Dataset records

^^^^^^^^^^^^^^^^

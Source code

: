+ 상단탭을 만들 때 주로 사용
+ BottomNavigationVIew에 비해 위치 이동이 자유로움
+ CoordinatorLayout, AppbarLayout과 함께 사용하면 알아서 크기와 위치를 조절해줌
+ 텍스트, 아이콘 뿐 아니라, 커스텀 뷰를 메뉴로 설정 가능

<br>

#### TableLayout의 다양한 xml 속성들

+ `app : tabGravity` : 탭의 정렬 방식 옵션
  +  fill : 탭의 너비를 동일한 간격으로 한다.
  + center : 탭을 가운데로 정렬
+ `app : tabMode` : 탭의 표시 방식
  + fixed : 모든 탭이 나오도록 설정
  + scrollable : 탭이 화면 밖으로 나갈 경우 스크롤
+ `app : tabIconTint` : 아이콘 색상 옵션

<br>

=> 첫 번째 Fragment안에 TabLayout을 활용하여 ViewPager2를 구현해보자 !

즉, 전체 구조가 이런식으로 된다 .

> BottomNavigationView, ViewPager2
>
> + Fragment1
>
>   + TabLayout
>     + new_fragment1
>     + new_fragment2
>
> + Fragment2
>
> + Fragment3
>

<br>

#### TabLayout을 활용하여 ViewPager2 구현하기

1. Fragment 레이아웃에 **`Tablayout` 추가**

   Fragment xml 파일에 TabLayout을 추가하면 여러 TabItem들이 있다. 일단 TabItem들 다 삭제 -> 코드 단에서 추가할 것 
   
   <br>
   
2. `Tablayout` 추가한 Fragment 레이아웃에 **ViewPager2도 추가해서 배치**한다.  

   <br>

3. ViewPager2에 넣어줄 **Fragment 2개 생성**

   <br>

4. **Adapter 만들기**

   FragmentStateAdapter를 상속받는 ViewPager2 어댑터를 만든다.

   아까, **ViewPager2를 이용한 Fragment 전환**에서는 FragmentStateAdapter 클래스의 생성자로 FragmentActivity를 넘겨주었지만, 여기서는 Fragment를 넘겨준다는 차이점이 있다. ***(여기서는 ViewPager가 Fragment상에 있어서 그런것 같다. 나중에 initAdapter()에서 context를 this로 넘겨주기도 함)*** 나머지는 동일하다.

^^^^^^^^^^^^^^^^

Work task ▸ The answer must consist of every line from the data that holds the string "레이아웃에".

Written solution ▸
1. Fragment 레이아웃에 **`Tablayout` 추가**
2. `Tablayout` 추가한 Fragment 레이아웃에 **ViewPager2도 추가해서 배치**한다.  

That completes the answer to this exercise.